Streit um Zusatznutzen von Vedolizumab

Stuttgart - 16.10.2014, 16:10 Uhr


Vedolizumab (Entyvio®) ist ein neuer darmselektiver Integrin-Antagonist, der im Gastrointestinaltrakt Entzündungsprozesse unterbinden kann. Er wird zur Behandlung von Morbus Crohn und Colitis ulcerosa eingesetzt und soll besser verträglich sein als eine wegen ihrer Nebenwirkungen gefürchtete Therapie mit einem TNF-alpha-Antagonisten. Doch dem IQWiG fehlen Studien, die das belegen.

Vedolizumab wurde Mitte dieses Jahres von Takeda neu eingeführt und jetzt einer frühen Nutzenbewertung durch das IQWiG unterzogen.

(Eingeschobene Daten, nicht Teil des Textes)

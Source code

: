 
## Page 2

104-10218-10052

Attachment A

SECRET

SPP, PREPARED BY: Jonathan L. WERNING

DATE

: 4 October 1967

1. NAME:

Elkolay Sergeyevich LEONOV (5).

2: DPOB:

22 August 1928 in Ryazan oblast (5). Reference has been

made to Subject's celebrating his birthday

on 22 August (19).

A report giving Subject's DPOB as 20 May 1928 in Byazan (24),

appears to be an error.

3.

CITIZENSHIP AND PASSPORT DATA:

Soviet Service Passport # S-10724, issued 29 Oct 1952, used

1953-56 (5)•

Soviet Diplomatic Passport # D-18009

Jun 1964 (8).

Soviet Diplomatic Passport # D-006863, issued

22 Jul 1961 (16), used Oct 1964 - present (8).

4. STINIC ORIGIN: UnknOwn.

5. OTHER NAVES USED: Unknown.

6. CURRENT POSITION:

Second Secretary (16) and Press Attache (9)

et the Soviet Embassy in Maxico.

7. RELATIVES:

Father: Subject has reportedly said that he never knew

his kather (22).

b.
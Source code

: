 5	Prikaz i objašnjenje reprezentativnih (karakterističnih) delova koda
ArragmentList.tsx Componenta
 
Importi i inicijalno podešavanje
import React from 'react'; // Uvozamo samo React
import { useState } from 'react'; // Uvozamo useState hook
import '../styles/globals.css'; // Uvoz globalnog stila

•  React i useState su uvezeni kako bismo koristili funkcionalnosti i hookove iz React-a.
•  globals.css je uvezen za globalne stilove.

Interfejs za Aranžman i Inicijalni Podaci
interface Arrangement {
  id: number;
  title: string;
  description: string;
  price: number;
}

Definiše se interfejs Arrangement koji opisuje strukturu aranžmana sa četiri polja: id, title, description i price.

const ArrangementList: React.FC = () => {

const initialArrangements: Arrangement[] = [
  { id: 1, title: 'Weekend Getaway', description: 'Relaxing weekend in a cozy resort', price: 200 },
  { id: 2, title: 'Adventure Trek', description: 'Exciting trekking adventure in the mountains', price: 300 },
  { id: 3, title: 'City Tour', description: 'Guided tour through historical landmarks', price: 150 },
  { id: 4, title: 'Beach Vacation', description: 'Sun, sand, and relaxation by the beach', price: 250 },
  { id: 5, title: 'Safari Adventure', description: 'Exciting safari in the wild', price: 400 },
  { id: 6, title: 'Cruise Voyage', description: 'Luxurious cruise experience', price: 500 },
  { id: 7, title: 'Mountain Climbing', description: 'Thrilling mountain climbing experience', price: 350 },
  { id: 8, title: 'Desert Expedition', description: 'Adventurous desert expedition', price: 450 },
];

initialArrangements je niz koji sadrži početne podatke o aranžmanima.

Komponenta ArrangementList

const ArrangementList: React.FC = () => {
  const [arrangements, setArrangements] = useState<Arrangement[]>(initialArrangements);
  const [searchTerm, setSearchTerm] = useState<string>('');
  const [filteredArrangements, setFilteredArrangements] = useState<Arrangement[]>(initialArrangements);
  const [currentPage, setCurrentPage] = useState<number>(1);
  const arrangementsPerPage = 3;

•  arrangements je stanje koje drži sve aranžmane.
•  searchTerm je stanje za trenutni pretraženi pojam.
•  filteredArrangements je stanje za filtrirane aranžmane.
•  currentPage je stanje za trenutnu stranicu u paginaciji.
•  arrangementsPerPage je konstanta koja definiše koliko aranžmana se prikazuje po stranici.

Als zweckmäßige Vergleichstherapie wurde, falls noch kein TNF-alpha-Antagonist eingesetzt worden war, Adalimumab gewählt. Bei Versagen einer anti-TNF-alpha-Therapie sollte Adalimumab oder Infliximab als Vergleich dienen.

Allerdings liegen bislang keine direkten Vergleichsstudien von Vedolizumab mit einem TNF-alpha-Antagonisten vor. Vedolizumab wurde auf Basis von Placebo-kontrollierten Studien zugelassen (GEMINI 1 bis 3). Den Zusatznutzen wollte Takeda daher über einen adjustierten indirekten Vergleich mit Adalimumab bei Colitis ulcerosa belegen. Der pharmazeutische Unternehmer kam dabei zu dem Schluss, dass Vedolizumab bei vergleichbarer Wirksamkeit besser verträglich ist als Adalimumab.

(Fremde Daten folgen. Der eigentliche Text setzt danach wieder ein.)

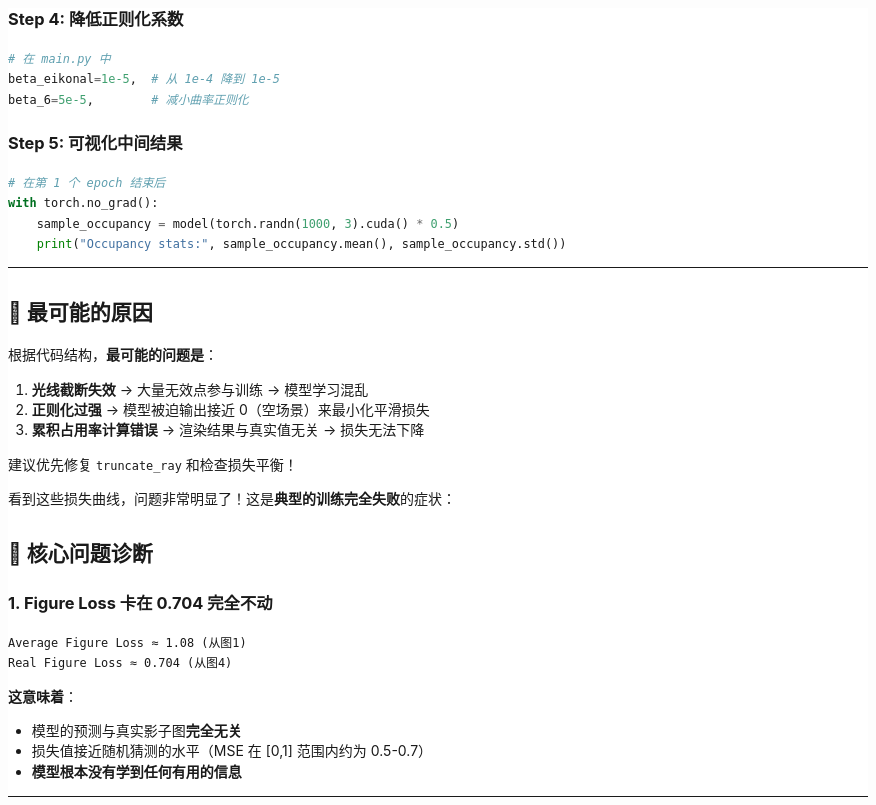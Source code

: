 ### Step 4: 降低正则化系数

```python
# 在 main.py 中
beta_eikonal=1e-5,  # 从 1e-4 降到 1e-5
beta_6=5e-5,        # 减小曲率正则化
```

### Step 5: 可视化中间结果

```python
# 在第 1 个 epoch 结束后
with torch.no_grad():
    sample_occupancy = model(torch.randn(1000, 3).cuda() * 0.5)
    print("Occupancy stats:", sample_occupancy.mean(), sample_occupancy.std())
```

------

## 🎯 最可能的原因

根据代码结构，**最可能的问题是**：

1. **光线截断失效** → 大量无效点参与训练 → 模型学习混乱
2. **正则化过强** → 模型被迫输出接近 0（空场景）来最小化平滑损失
3. **累积占用率计算错误** → 渲染结果与真实值无关 → 损失无法下降

建议优先修复 `truncate_ray` 和检查损失平衡！













看到这些损失曲线，问题非常明显了！这是**典型的训练完全失败**的症状：

## 🔴 核心问题诊断

### 1. **Figure Loss 卡在 0.704 完全不动**

```
Average Figure Loss ≈ 1.08 (从图1)
Real Figure Loss ≈ 0.704 (从图4)
```

**这意味着**：

- 模型的预测与真实影子图**完全无关**
- 损失值接近随机猜测的水平（MSE 在 [0,1] 范围内约为 0.5-0.7）
- **模型根本没有学到任何有用的信息**

------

Es wurde ein um 51 Prozent (Induktionsphase) bzw. 39 Prozent (Gesamtstudiendauer) niedrigeres Risiko für schwerwiegende Nebenwirkungen ermittelt. Auch das Risiko für einen Therapieabbruch war nach der Analyse von Takeda unter Vedolizumab geringer als unter dem TNF-alpha-Antagonisten: in der Induktionsphase um 72 Prozent und während der Gesamtstudiendauer um 85 Prozent.

Das IQWiG wollte dem nicht folgen. Der von Takeda gewählte indirekte Vergleich zum Zusatznutzen bei Colitis ulcerosa sei ungeeignet, unter anderem deshalb, weil das Studiendesign der für den Vergleich gewählten Studien und die daraus resultierenden Populationen nicht ausreichend ähnlich gewesen seien.

Für Morbus Crohn wurde vom pharmazeutischen Unternehmer kein indirekter Vergleich auf Basis von randomisierten kontrollierten Studien durchgeführt. Relevante Daten für die Nutzenbewertung lagen damit laut IQWiG für diese Indikation nicht vor, so dass auch bei Morbus Crohn der Beleg für einen Zusatznutzen von Vedolizumab gegenüber einer Anti-TNF-alpha-Therapie fehlte.

Der Hersteller kritisiert die Bewertung und hofft nun auf den G-BA, der im Januar 2015 über den Zusatznutzen entscheidet. Es wird betont, dass der G-BA nicht an die Bewertung des IQWiG gebunden ist und dass Vedolizumab uneingeschränkt weiter verordnet werden darf. Die Therapiekosten würden sich im Rahmen einer Anti-TNF-alpha-Therapie bewegen.